- _TASK STATEMENT_:
Search the data for the string "different" and copy each line in which it appears.

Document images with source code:
+ + + + + + +

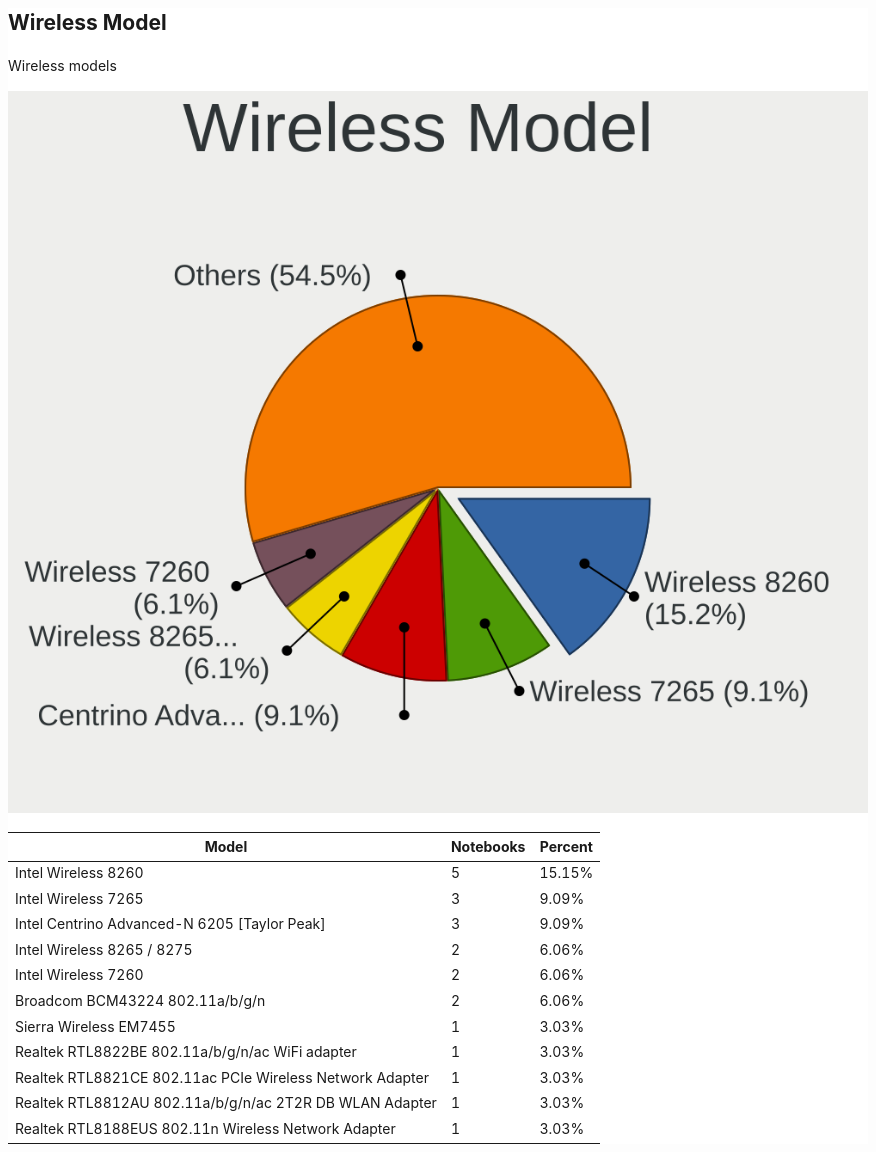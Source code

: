 Wireless Model
--------------

Wireless models

![Wireless Model](./images/pie_chart_bsd/net_wireless_model.svg)


| Model                                                          | Notebooks | Percent |
|----------------------------------------------------------------|-----------|---------|
| Intel Wireless 8260                                            | 5         | 15.15%  |
| Intel Wireless 7265                                            | 3         | 9.09%   |
| Intel Centrino Advanced-N 6205 [Taylor Peak]                   | 3         | 9.09%   |
| Intel Wireless 8265 / 8275                                     | 2         | 6.06%   |
| Intel Wireless 7260                                            | 2         | 6.06%   |
| Broadcom BCM43224 802.11a/b/g/n                                | 2         | 6.06%   |
| Sierra Wireless EM7455                                         | 1         | 3.03%   |
| Realtek RTL8822BE 802.11a/b/g/n/ac WiFi adapter                | 1         | 3.03%   |
| Realtek RTL8821CE 802.11ac PCIe Wireless Network Adapter       | 1         | 3.03%   |
| Realtek RTL8812AU 802.11a/b/g/n/ac 2T2R DB WLAN Adapter        | 1         | 3.03%   |
| Realtek RTL8188EUS 802.11n Wireless Network Adapter            | 1         | 3.03%   |
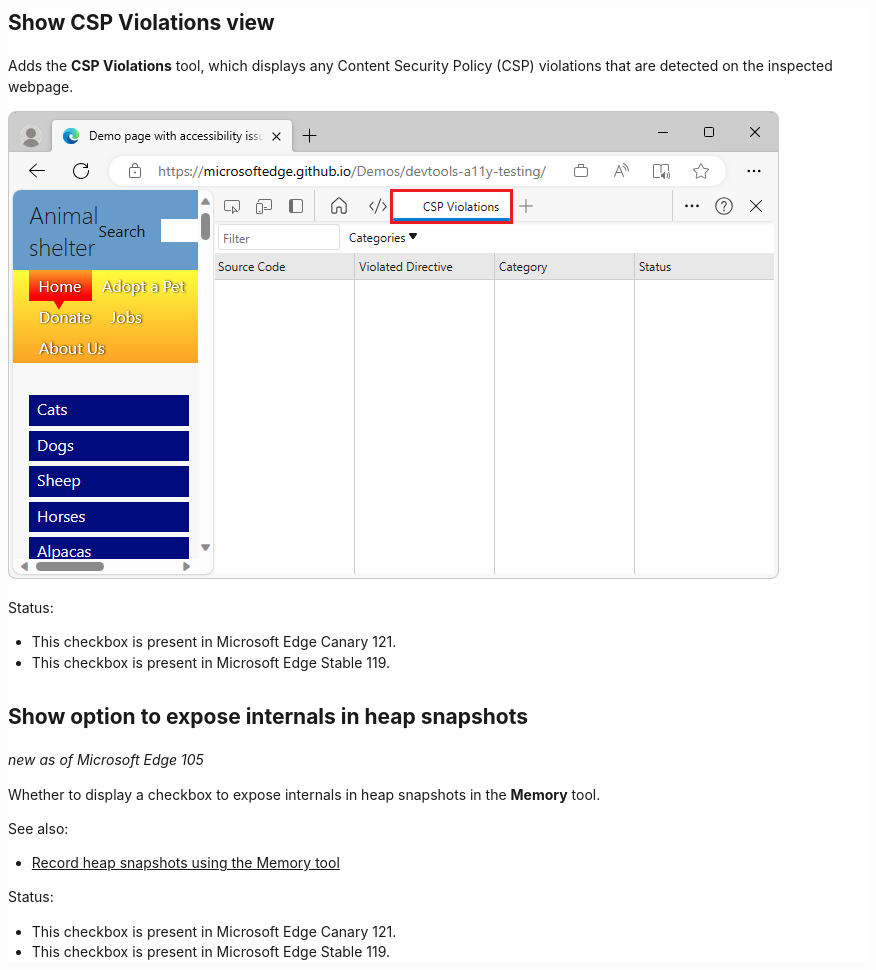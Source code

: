 

## Show CSP Violations view


Adds the **CSP Violations** tool, which displays any Content Security Policy (CSP) violations that are detected on the inspected webpage.

![The CSP Violations tool](index-images/csp-violations-tool.png)

Status:
* This checkbox is present in Microsoft Edge Canary 121.
* This checkbox is present in Microsoft Edge Stable 119.



## Show option to expose internals in heap snapshots


_new as of Microsoft Edge 105_

Whether to display a checkbox to expose internals in heap snapshots in the **Memory** tool.


See also:
* [Record heap snapshots using the Memory tool](../memory-problems/heap-snapshots.md)

Status:
* This checkbox is present in Microsoft Edge Canary 121.
* This checkbox is present in Microsoft Edge Stable 119.



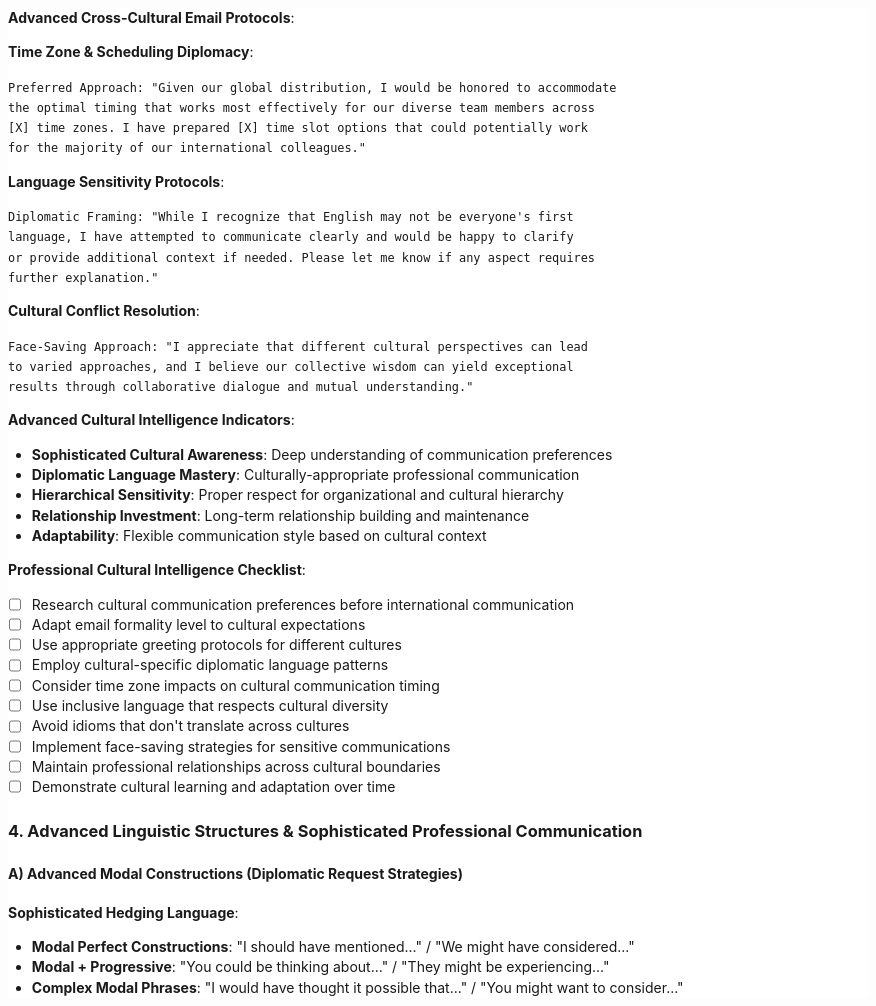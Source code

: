 **Advanced Cross-Cultural Email Protocols**:

**Time Zone & Scheduling Diplomacy**:
```
Preferred Approach: "Given our global distribution, I would be honored to accommodate 
the optimal timing that works most effectively for our diverse team members across 
[X] time zones. I have prepared [X] time slot options that could potentially work 
for the majority of our international colleagues."
```

**Language Sensitivity Protocols**:
```
Diplomatic Framing: "While I recognize that English may not be everyone's first 
language, I have attempted to communicate clearly and would be happy to clarify 
or provide additional context if needed. Please let me know if any aspect requires 
further explanation."
```

**Cultural Conflict Resolution**:
```
Face-Saving Approach: "I appreciate that different cultural perspectives can lead 
to varied approaches, and I believe our collective wisdom can yield exceptional 
results through collaborative dialogue and mutual understanding."
```

**Advanced Cultural Intelligence Indicators**:
- **Sophisticated Cultural Awareness**: Deep understanding of communication preferences
- **Diplomatic Language Mastery**: Culturally-appropriate professional communication
- **Hierarchical Sensitivity**: Proper respect for organizational and cultural hierarchy
- **Relationship Investment**: Long-term relationship building and maintenance
- **Adaptability**: Flexible communication style based on cultural context

**Professional Cultural Intelligence Checklist**:
- [ ] Research cultural communication preferences before international communication
- [ ] Adapt email formality level to cultural expectations
- [ ] Use appropriate greeting protocols for different cultures
- [ ] Employ cultural-specific diplomatic language patterns
- [ ] Consider time zone impacts on cultural communication timing
- [ ] Use inclusive language that respects cultural diversity
- [ ] Avoid idioms that don't translate across cultures
- [ ] Implement face-saving strategies for sensitive communications
- [ ] Maintain professional relationships across cultural boundaries
- [ ] Demonstrate cultural learning and adaptation over time

### 4. Advanced Linguistic Structures & Sophisticated Professional Communication

#### A) Advanced Modal Constructions (Diplomatic Request Strategies)

**Sophisticated Hedging Language**:
- **Modal Perfect Constructions**: "I should have mentioned..." / "We might have considered..."
- **Modal + Progressive**: "You could be thinking about..." / "They might be experiencing..."
- **Complex Modal Phrases**: "I would have thought it possible that..." / "You might want to consider..."
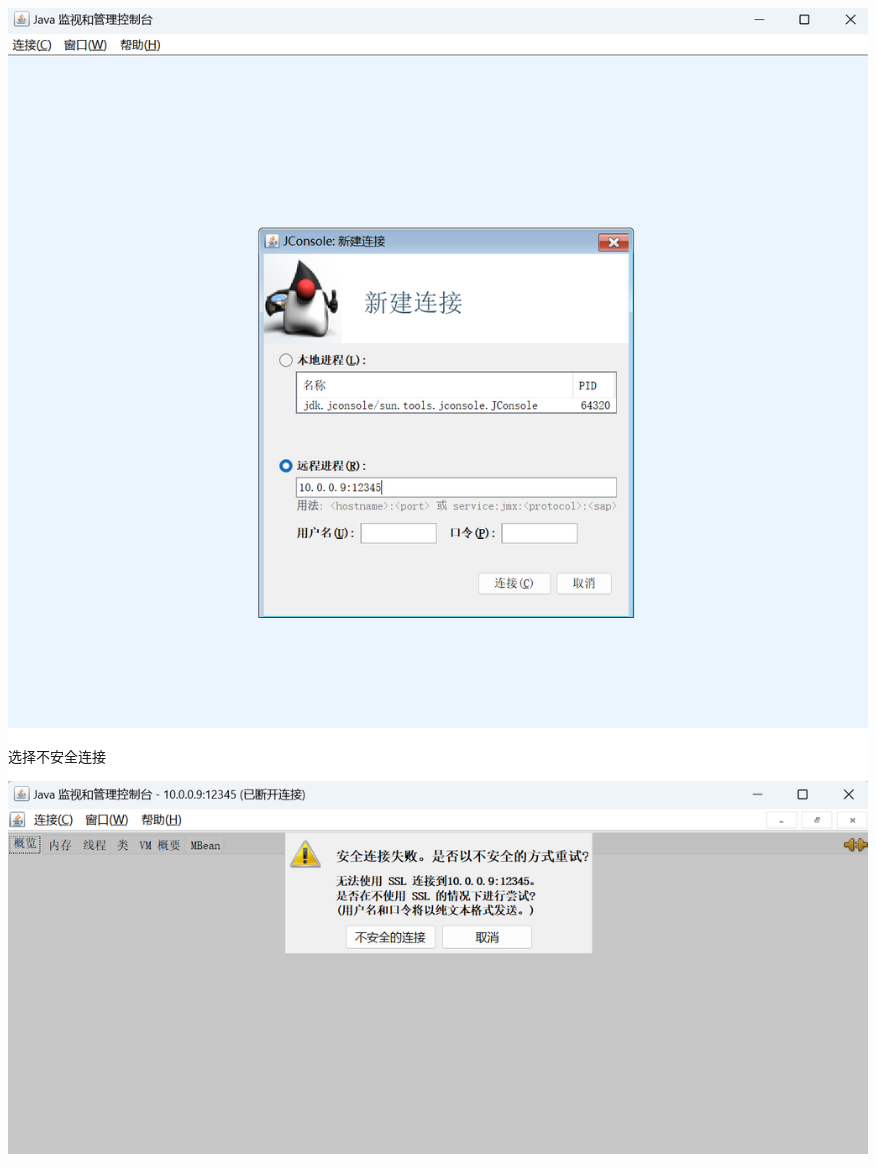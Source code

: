 ![image-20240513142656034](../../../img/image-20240513142656034.png)

选择不安全连接

![image-20240513142716314](../../../img/image-20240513142716314.png)
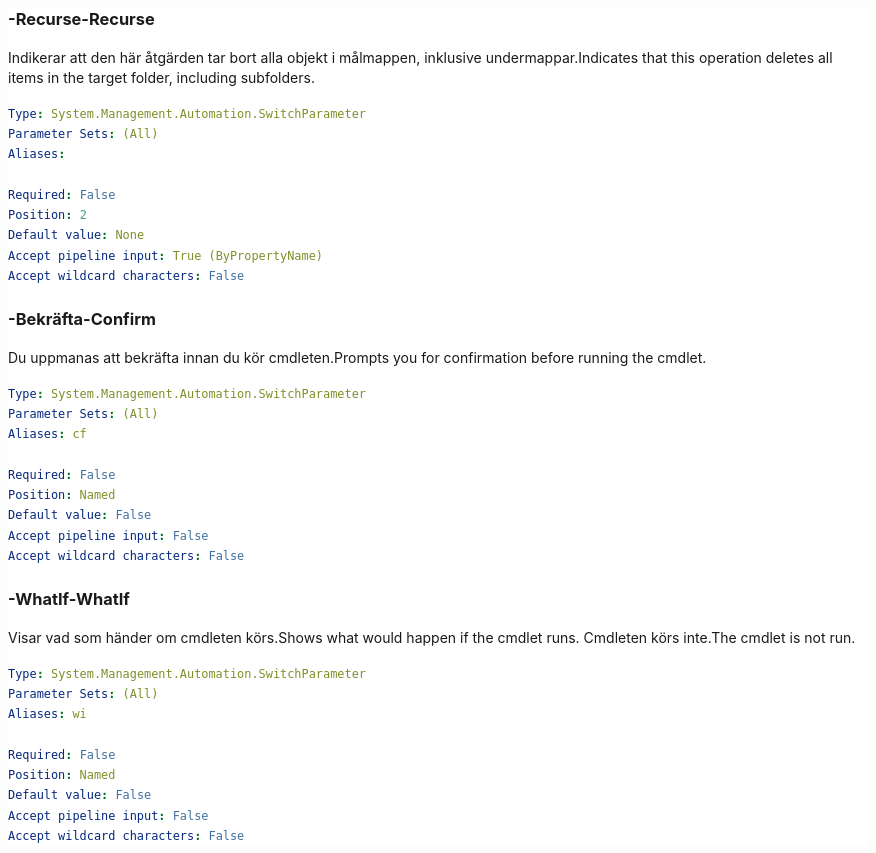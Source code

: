 ### <span data-ttu-id="85c34-122">-Recurse</span><span class="sxs-lookup"><span data-stu-id="85c34-122">-Recurse</span></span>
<span data-ttu-id="85c34-123">Indikerar att den här åtgärden tar bort alla objekt i målmappen, inklusive undermappar.</span><span class="sxs-lookup"><span data-stu-id="85c34-123">Indicates that this operation deletes all items in the target folder, including subfolders.</span></span>

```yaml
Type: System.Management.Automation.SwitchParameter
Parameter Sets: (All)
Aliases:

Required: False
Position: 2
Default value: None
Accept pipeline input: True (ByPropertyName)
Accept wildcard characters: False
```

### <span data-ttu-id="85c34-124">-Bekräfta</span><span class="sxs-lookup"><span data-stu-id="85c34-124">-Confirm</span></span>
<span data-ttu-id="85c34-125">Du uppmanas att bekräfta innan du kör cmdleten.</span><span class="sxs-lookup"><span data-stu-id="85c34-125">Prompts you for confirmation before running the cmdlet.</span></span>

```yaml
Type: System.Management.Automation.SwitchParameter
Parameter Sets: (All)
Aliases: cf

Required: False
Position: Named
Default value: False
Accept pipeline input: False
Accept wildcard characters: False
```

### <span data-ttu-id="85c34-126">-WhatIf</span><span class="sxs-lookup"><span data-stu-id="85c34-126">-WhatIf</span></span>
<span data-ttu-id="85c34-127">Visar vad som händer om cmdleten körs.</span><span class="sxs-lookup"><span data-stu-id="85c34-127">Shows what would happen if the cmdlet runs.</span></span>
<span data-ttu-id="85c34-128">Cmdleten körs inte.</span><span class="sxs-lookup"><span data-stu-id="85c34-128">The cmdlet is not run.</span></span>

```yaml
Type: System.Management.Automation.SwitchParameter
Parameter Sets: (All)
Aliases: wi

Required: False
Position: Named
Default value: False
Accept pipeline input: False
Accept wildcard characters: False
```
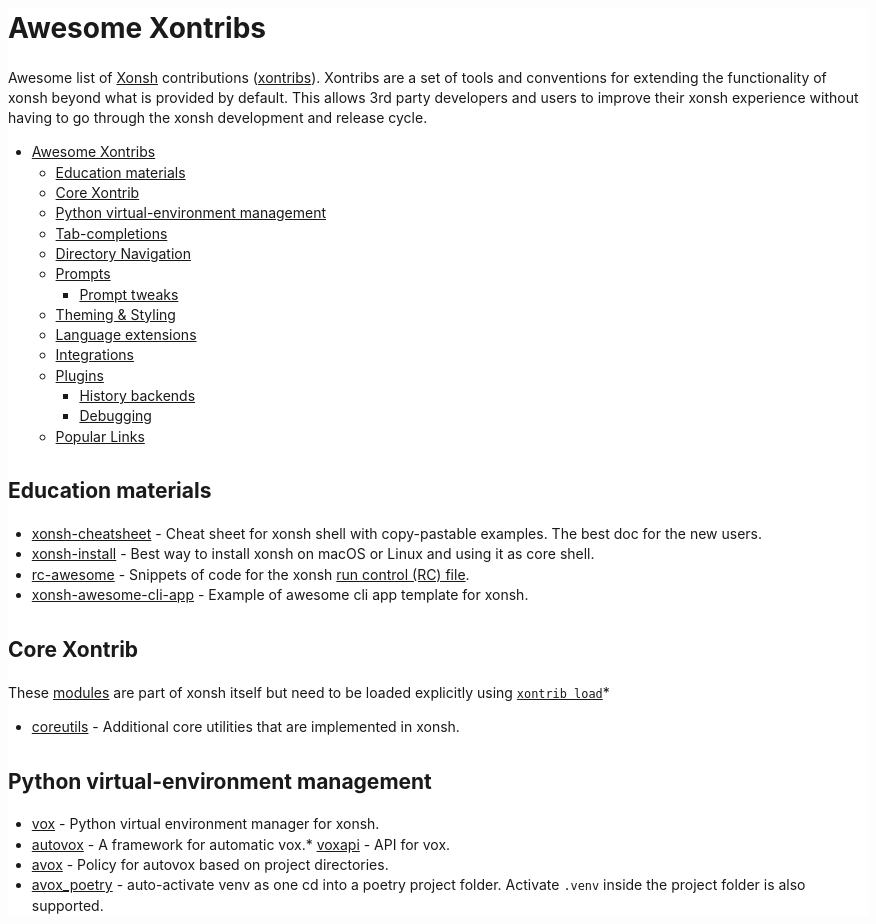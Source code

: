 # Awesome Xontribs

Awesome list of [Xonsh](https://xon.sh/) contributions ([xontribs](https://xon.sh/tutorial_xontrib.html)). Xontribs are a set of tools and conventions for extending the functionality of xonsh beyond what is provided by default. This allows 3rd party developers and users to improve their xonsh experience without having to go through the xonsh development and release cycle.



- [Awesome Xontribs](#awesome-xontribs)
  - [Education materials](#education-materials)
  - [Core Xontrib](#core-xontrib)
  - [Python virtual-environment management](#python-virtual-environment-management)
  - [Tab-completions](#tab-completions)
  - [Directory Navigation](#directory-navigation)
  - [Prompts](#prompts)
    - [Prompt tweaks](#prompt-tweaks)
  - [Theming & Styling](#theming--styling)
  - [Language extensions](#language-extensions)
  - [Integrations](#integrations)
  - [Plugins](#plugins)
    - [History backends](#history-backends)
    - [Debugging](#debugging)
  - [Popular Links](#popular-links)



## Education materials

- [xonsh-cheatsheet](https://github.com/anki-code/xonsh-cheatsheet/) - Cheat sheet for xonsh shell with copy-pastable examples. The best doc for the new users.
- [xonsh-install](https://github.com/anki-code/xonsh-install) - Best way to install xonsh on macOS or Linux and using it as core shell.
- [rc-awesome](https://github.com/anki-code/xontrib-rc-awesome/) - Snippets of code for the xonsh [run control (RC) file](https://xon.sh/xonshrc.html#run-control-file).
- [xonsh-awesome-cli-app](https://github.com/anki-code/xonsh-awesome-cli-app) - Example of awesome cli app template for xonsh.

## Core Xontrib

These [modules](https://xon.sh/api/_autosummary/xontribs/xontrib.html) are part of xonsh itself but need to be loaded explicitly using [`xontrib load`](https://xon.sh/tutorial_xontrib.html#loading-xontribs)\*

- [coreutils](https://xon.sh/api/_autosummary/xontribs/xontrib.coreutils.html#module-xontrib.coreutils) - Additional core utilities that are implemented in xonsh.

## Python virtual-environment management

- [vox](https://github.com/xonsh/xontrib-vox) - Python virtual environment manager for xonsh.
- [autovox](https://github.com/xonsh/xontrib-vox) - A framework for automatic vox.\* [voxapi](https://github.com/xonsh/xontrib-vox) - API for vox.
- [avox](https://github.com/AstraLuma/xontrib-avox) - Policy for autovox based on project directories.
- [avox_poetry](https://github.com/jnoortheen/xontrib-avox-poetry) - auto-activate venv as one cd into a poetry project folder. Activate `.venv` inside the project folder is also supported.
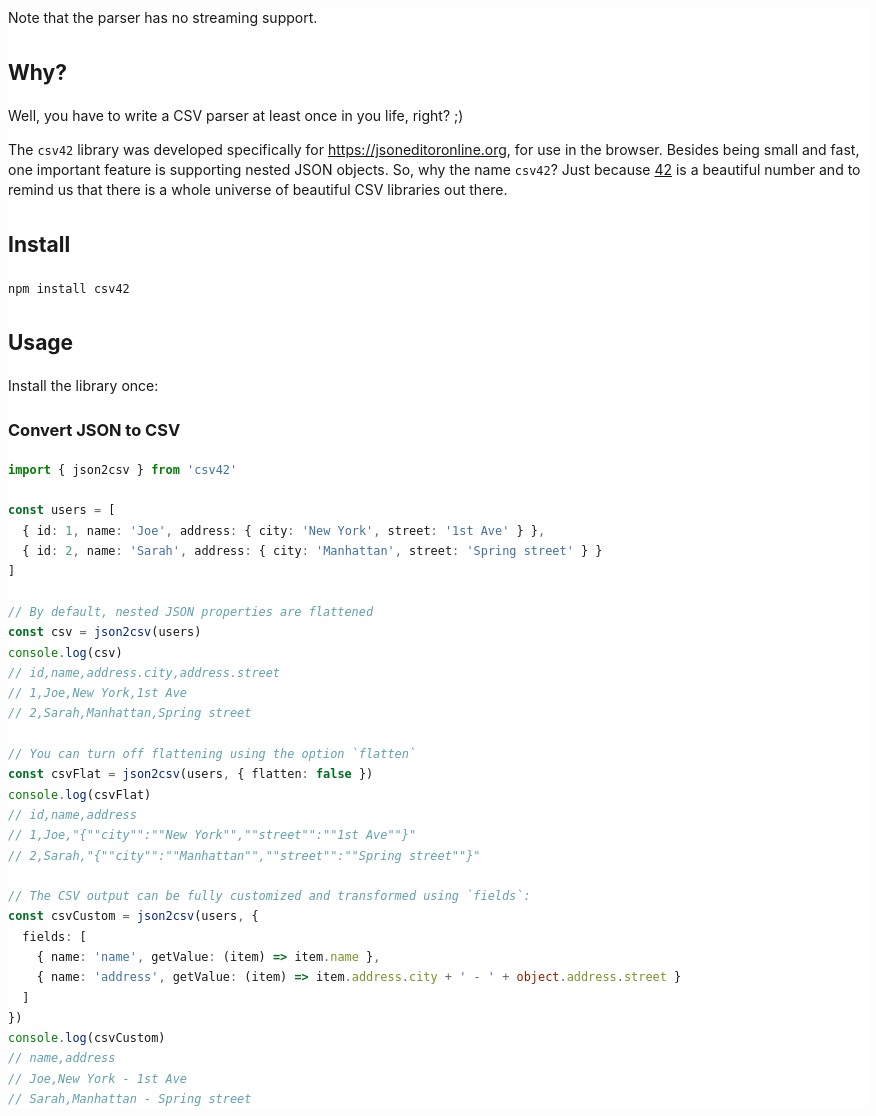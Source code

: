 Note that the parser has no streaming support.

## Why?

Well, you have to write a CSV parser at least once in you life, right? ;)

The `csv42` library was developed specifically for https://jsoneditoronline.org, for use in the browser. Besides being small and fast, one important feature is supporting nested JSON objects. So, why the name `csv42`? Just because [42](<https://simple.wikipedia.org/wiki/42_(answer)>) is a beautiful number and to remind us that there is a whole universe of beautiful CSV libraries out there.

## Install

```
npm install csv42
```

## Usage

Install the library once:

### Convert JSON to CSV

```ts
import { json2csv } from 'csv42'

const users = [
  { id: 1, name: 'Joe', address: { city: 'New York', street: '1st Ave' } },
  { id: 2, name: 'Sarah', address: { city: 'Manhattan', street: 'Spring street' } }
]

// By default, nested JSON properties are flattened
const csv = json2csv(users)
console.log(csv)
// id,name,address.city,address.street
// 1,Joe,New York,1st Ave
// 2,Sarah,Manhattan,Spring street

// You can turn off flattening using the option `flatten`
const csvFlat = json2csv(users, { flatten: false })
console.log(csvFlat)
// id,name,address
// 1,Joe,"{""city"":""New York"",""street"":""1st Ave""}"
// 2,Sarah,"{""city"":""Manhattan"",""street"":""Spring street""}"

// The CSV output can be fully customized and transformed using `fields`:
const csvCustom = json2csv(users, {
  fields: [
    { name: 'name', getValue: (item) => item.name },
    { name: 'address', getValue: (item) => item.address.city + ' - ' + object.address.street }
  ]
})
console.log(csvCustom)
// name,address
// Joe,New York - 1st Ave
// Sarah,Manhattan - Spring street
```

+ + + + + + +

- _TASK RESULT_:
Face-Saving Approach: "I appreciate that different cultural perspectives can lead 
- [ ] Use appropriate greeting protocols for different cultures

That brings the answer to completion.